A small dog, the Schipper-Poo is a cross between a Poodle and a Schipperke. The hybrid is loving and playful, with a lot of energy and without aggression. You can expect the Schipper-Poo to be solid black with short, soft fur that is smooth to wavy and pointy ears. A dog of the hybrid will love to get attention and affection and as a result of his intelligence, he will usually be easy to train. As the Schipperke can be headstrong, the Schipper-Poo may inherit that quality from his parent breed, leading to a few challenges in training.
The Schipper-Poo is a relatively new hybrid, though the two breeds that make the hybrid have long histories. It is thought that the Schipperke is a descendent of the Leauvenaar (Black Sheepdog) whose purpose was to be a watchdog while riding on the boats in the canals between Brussels and Antwerp.

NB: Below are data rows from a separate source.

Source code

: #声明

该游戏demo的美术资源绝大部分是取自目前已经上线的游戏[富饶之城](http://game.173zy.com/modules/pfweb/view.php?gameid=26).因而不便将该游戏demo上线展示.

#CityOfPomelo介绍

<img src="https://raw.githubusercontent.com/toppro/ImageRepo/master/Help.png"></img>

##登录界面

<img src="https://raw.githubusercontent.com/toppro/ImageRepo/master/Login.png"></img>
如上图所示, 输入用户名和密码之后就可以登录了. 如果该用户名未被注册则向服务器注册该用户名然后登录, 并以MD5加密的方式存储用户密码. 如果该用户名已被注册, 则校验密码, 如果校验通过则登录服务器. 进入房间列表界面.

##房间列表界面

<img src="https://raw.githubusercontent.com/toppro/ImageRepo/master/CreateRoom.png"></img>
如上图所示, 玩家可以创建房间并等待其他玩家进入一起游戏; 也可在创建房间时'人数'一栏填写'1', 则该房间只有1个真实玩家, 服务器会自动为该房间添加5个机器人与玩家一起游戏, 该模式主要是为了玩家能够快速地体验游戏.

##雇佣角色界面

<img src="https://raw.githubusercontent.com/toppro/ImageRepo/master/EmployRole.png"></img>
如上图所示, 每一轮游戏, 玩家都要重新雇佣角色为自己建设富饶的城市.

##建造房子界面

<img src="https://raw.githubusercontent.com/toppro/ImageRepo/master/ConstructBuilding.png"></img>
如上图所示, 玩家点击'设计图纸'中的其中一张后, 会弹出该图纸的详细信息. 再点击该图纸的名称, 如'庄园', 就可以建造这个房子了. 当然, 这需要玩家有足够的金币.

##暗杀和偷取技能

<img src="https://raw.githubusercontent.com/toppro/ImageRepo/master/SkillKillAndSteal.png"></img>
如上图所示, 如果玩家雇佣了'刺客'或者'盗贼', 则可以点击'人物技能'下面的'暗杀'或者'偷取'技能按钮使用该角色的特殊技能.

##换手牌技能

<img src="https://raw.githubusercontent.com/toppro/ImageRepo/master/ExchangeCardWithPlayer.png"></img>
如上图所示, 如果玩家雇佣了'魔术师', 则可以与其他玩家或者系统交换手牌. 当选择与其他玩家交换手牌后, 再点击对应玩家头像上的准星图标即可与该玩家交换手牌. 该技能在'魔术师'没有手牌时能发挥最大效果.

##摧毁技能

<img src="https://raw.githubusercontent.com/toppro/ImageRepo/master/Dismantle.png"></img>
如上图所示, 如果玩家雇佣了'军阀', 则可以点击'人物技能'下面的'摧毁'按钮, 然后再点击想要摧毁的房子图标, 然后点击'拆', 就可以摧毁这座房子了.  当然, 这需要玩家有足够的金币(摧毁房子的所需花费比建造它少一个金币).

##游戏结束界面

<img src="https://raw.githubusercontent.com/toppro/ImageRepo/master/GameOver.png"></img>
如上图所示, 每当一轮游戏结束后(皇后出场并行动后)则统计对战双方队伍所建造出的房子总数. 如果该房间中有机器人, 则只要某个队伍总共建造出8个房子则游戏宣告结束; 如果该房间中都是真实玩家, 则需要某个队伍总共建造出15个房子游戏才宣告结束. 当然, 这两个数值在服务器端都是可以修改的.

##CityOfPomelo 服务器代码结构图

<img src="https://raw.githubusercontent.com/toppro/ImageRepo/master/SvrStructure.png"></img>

The dogs, who were at home in both the country as well as on the boats, were once known as the Spitske or Spits dog, however when the breed club was formed in 1888 they were name Schnipperke, which means “little shepherd” or “little captain”. The popularity of the breed increased after Queen Marie Henriette saw one at the Brussels dog show in 1885. The breed was imported to the United States in 1888. The Poodle is a very well-known breed that is also one of the oldest. It is believed that the breed began in Germany as a combination of several European breeds as well as the North African Barbet. An additional theory regarding the origin of the Poodle is that they descended from herding dogs in Asia or that they have ancestors from the Asian steppes, dogs of which wound up in Portugal after conquering the North African Berbers. Roman artifacts and Egyptian tombs dating back to the first century B.C. depict dogs of a similar appearance. It is thought that the smaller versions of the Poodle were created in the 1400’s by crossing smaller Poodles with one another. The Poodle was used for duck hunting in France. The first Poodle was registered in the American Kennel Club in 1888.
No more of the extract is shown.